2 steamship lines threaten to quit New Jersey ports Sea-Land and Maersk ask other ports to bid for their business


NEW YORK - In a move that could cut the cargo-container business at Port Newark and Port Elizabeth, N.J., by a third, the largest steamship lines in the New York region have announced that they are considering relocating to different ports along the Eastern seaboard.

The two steamship lines are Sea-Land Service of Charlotte, N.C., a unit of CSX Corp., and Maersk Inc. of Copenhagen, Denmark, a subsidiary of A.P. Moller Group.

The two lines sent a joint letter to seven ports, including Baltimore, several weeks ago asking them to bid for the business, said Chris Koch, a spokesman for Sea-Land. The shipping lines have not decided on a new location and will meet with representatives from each port to hear their offers, Koch said.

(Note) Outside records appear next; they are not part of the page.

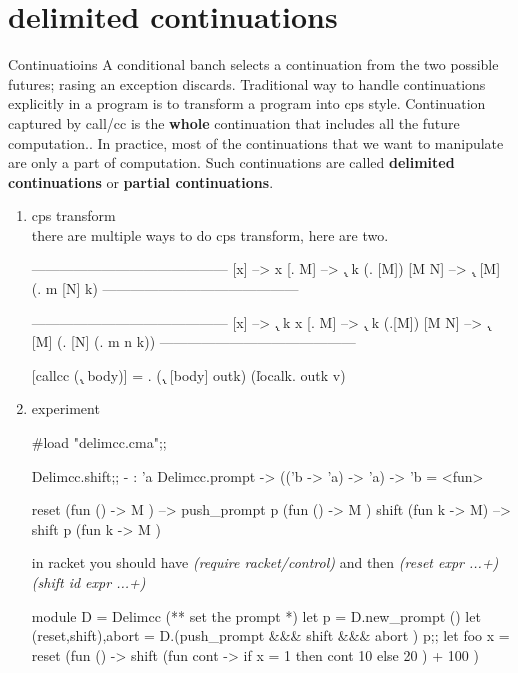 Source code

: \section{delimited continuations}
\label{sec:cont-delim-cont}
Continuatioins
A conditional banch selects a continuation from the two possible
futures; rasing an exception discards. Traditional way to handle
continuations explicitly in a program is to transform a program into
cps style. Continuation captured by call/cc is the {\bf whole} continuation
that includes all the future computation.. In practice, most of the
continuations that we want to manipulate are only a part of
computation. Such continuations are called {\bf delimited continuations} or
{\bf partial continuations}.


\begin{enumerate}
\item cps transform \\
  there are multiple ways to do cps transform, here are two.

  
  \begin{bluetext}
------------------------------------------
   [x] --> x
   [\x. M] --> \k . k (\x . [M])
   [M N] --> \k. [M] (\m . m [N] k)
------------------------------------------


------------------------------------------
   [x] --> \k . k x
   [\x. M] --> \k. k (\x.[M])
   [M N] --> \k. [M] (\m . [N] (\n. m n k))
------------------------------------------


[callcc (\k. body)] = \outk. (\k. [body] outk) (\v localk. outk v)
   
  \end{bluetext}

  
\item experiment

\begin{alternate}
#load "delimcc.cma";;
\end{alternate}
\begin{alternate}
Delimcc.shift;;
- : 'a Delimcc.prompt -> (('b -> 'a) -> 'a) -> 'b = <fun>
\end{alternate}

\begin{bluetext}
reset (fun () -> M ) --> push_prompt p (fun () -> M )
shift (fun k -> M) --> shift p (fun k -> M )
\end{bluetext}
in racket you should have \textit{(require racket/control)}
and then \textit{(reset expr ...+)}
\textit{(shift id expr ...+)}


\begin{redcode}
module D = Delimcc
(** set the prompt *)  
let p = D.new_prompt ()
let (reset,shift),abort  = D.(push_prompt &&& shift &&& abort ) p;;
let foo x = reset (fun () -> shift (fun cont -> if x = 1 then cont 10 else 20 ) + 100 )
\end{redcode}


\end{enumerate}
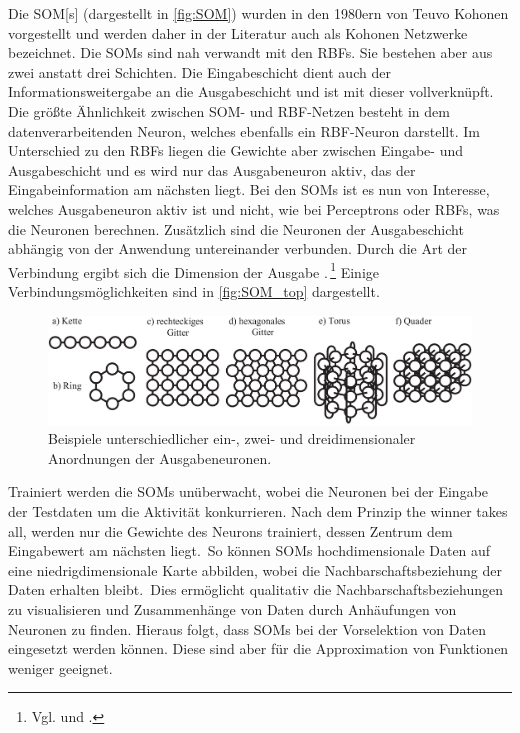 Die \gls{SOM}[s] (dargestellt in \autoref{fig:SOM}) wurden in den 1980ern von Teuvo Kohonen vorgestellt und werden daher in der Literatur auch als Kohonen Netzwerke bezeichnet. Die SOMs sind nah verwandt mit den RBFs. Sie bestehen aber aus zwei anstatt drei Schichten. Die Eingabeschicht dient auch der Informationsweitergabe an die Ausgabeschicht und ist mit dieser vollverknüpft. Die größte Ähnlichkeit zwischen SOM- und RBF-Netzen besteht in dem datenverarbeitenden Neuron, welches ebenfalls ein RBF-Neuron darstellt. Im Unterschied zu den RBFs liegen die Gewichte aber zwischen Eingabe- und Ausgabeschicht und es wird nur das Ausgabeneuron aktiv, das der Eingabeinformation am nächsten liegt.
Bei den SOMs ist es nun von Interesse, welches Ausgabeneuron aktiv ist und nicht, wie bei Perceptrons oder RBFs, was die Neuronen berechnen. Zusätzlich sind die Neuronen der Ausgabeschicht abhängig von der Anwendung untereinander verbunden. Durch die Art der Verbindung ergibt sich die Dimension der Ausgabe .\,\footnote{Vgl. \citet[102 ff]{Kruse15} und \citet[153 ff]{dkriesel07}.} Einige Verbindungsmöglichkeiten sind in \autoref{fig:SOM_top} dargestellt.
\begin{figure}[tb]
    \centering
        \includegraphics[width=1\textwidth]{Bilder/Netzwerke/som_top.png}
    \caption[Unterschiedliche Anordnungen der Ausgabeneuronen von SOMs]{Beispiele unterschiedlicher ein-, zwei- und dreidimensionaler Anordnungen der Ausgabeneuronen.\,\protect\footnotemark{}}
    \label{fig:SOM_top}
\end{figure}
\addtocounter{footnote}{-1}     %
\addtocounter{Hfootnote}{-1}    %
\wrapfigfoot{}

Trainiert werden die SOMs unüberwacht, wobei die Neuronen bei der Eingabe der Testdaten um die Aktivität konkurrieren. Nach dem Prinzip \glqq the winner takes all\grqq, werden nur die Gewichte des Neurons trainiert, dessen Zentrum dem Eingabewert am nächsten liegt.\,
So können SOMs hochdimensionale Daten auf eine niedrigdimensionale Karte abbilden, wobei die Nachbarschaftsbeziehung der Daten erhalten bleibt.\, Dies ermöglicht qualitativ die Nachbarschaftsbeziehungen zu visualisieren und Zusammenhänge von Daten durch Anhäufungen von Neuronen zu finden. Hieraus folgt, dass SOMs bei der Vorselektion von Daten eingesetzt werden können. Diese sind aber für die Approximation von Funktionen weniger geeignet.

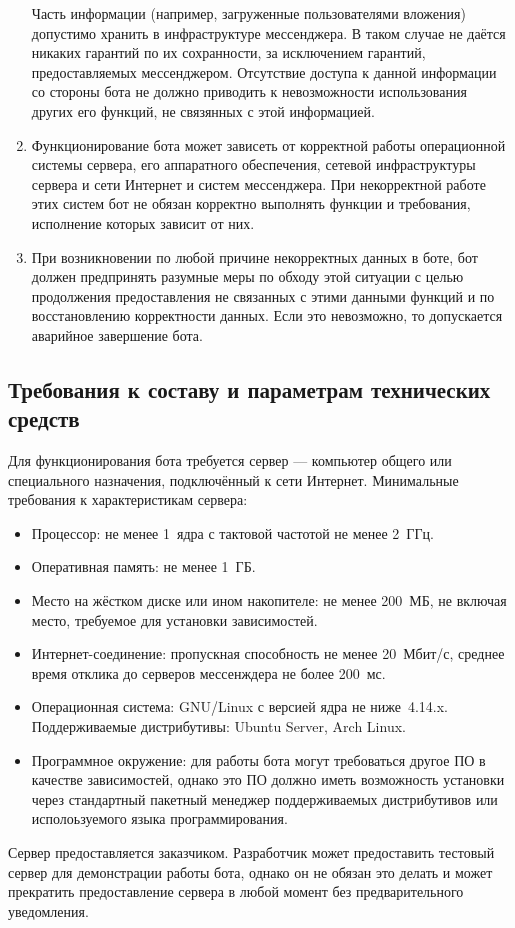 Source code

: \begin{enumerate}
            Часть информации (например, загруженные пользователями вложения) допустимо хранить в
            инфраструктуре мессенджера. В таком случае не даётся никаких гарантий по их сохранности,
            за исключением гарантий, предоставляемых мессенджером. Отсутствие доступа
            к данной информации со стороны бота не должно приводить к невозможности использования
            других его функций, не связянных с этой информацией.
        \item
            Функционирование бота может зависеть от корректной работы операционной системы сервера,
            его аппаратного обеспечения, сетевой инфраструктуры сервера и сети Интернет и систем мессенджера.
            При некорректной работе этих систем бот не обязан корректно выполнять функции и требования,
            исполнение которых зависит от них.
        \item
            При возникновении по любой причине некорректных данных в боте, бот должен предпринять
            разумные меры по обходу этой ситуации с целью продолжения предоставления не связанных
            с этими данными функций и по восстановлению корректности данных. Если это невозможно,
            то допускается аварийное завершение бота.
    \end{enumerate}

\subsection{Требования к составу и параметрам технических средств}
    \label{sec:req:hw}
    Для функционирования бота требуется сервер --- компьютер общего или специального назначения,
    подключённый к сети Интернет. Минимальные требования к характеристикам сервера:
    \begin{itemize}
        \item
            Процессор: не менее 1~ядра с тактовой частотой не менее 2~ГГц.
        \item
            Оперативная память: не менее 1~ГБ.
        \item
            Место на жёстком диске или ином накопителе: не менее 200~МБ, не включая место, требуемое
            для установки зависимостей.
        \item
            Интернет-соединение: пропускная способность не менее 20~Мбит/с, среднее время отклика
            до серверов мессенждера не более 200~мс.
        \item
            Операционная система: GNU/Linux с версией ядра не ниже~4.14.x.
            Поддерживаемые дистрибутивы: Ubuntu Server, Arch Linux.
        \item
            Программное окружение: для работы бота могут требоваться другое ПО в качестве зависимостей,
            однако это ПО должно иметь возможность установки через стандартный пакетный менеджер
            поддерживаемых дистрибутивов или исполоьзуемого языка программирования.
    \end{itemize}
    Сервер предоставляется заказчиком. Разработчик может предоставить тестовый сервер для демонстрации
    работы бота, однако он не обязан это делать и может прекратить предоставление сервера в любой момент
    без предварительного уведомления.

A final decision will be made this summer, he said.

For more than 40 years, Sea-Land and Maersk have moved freight in and out of Newark and Elizabeth and their departures would result in a substantial loss of jobs and revenue for the shipping business in New York, said James Capo, president of the New York Shipping Association.

Together, Sea-Land and Maersk employ nearly 600 longshoremen and handle about 500,000 of the 1.4 million cargo containers that pass through the port of New York and New Jersey each year, said Lillian Borrone, director of port commerce for the Port Authority of New York and New Jersey.

Sea-Land's lease will expire next February and Maersk's will expire in November 2000, she said.

Borrone said the agency received its letter from the two shippers May 13.

Koch said the companies were considering a move because the Port Authority was increasing their $10 million rent to a level they found unacceptable.

Neither Koch nor the Port Authority would disclose the new rent.

"We're very comfortable in the New York region," Koch said, "but if someone can show us a better way to do business, we're all ears."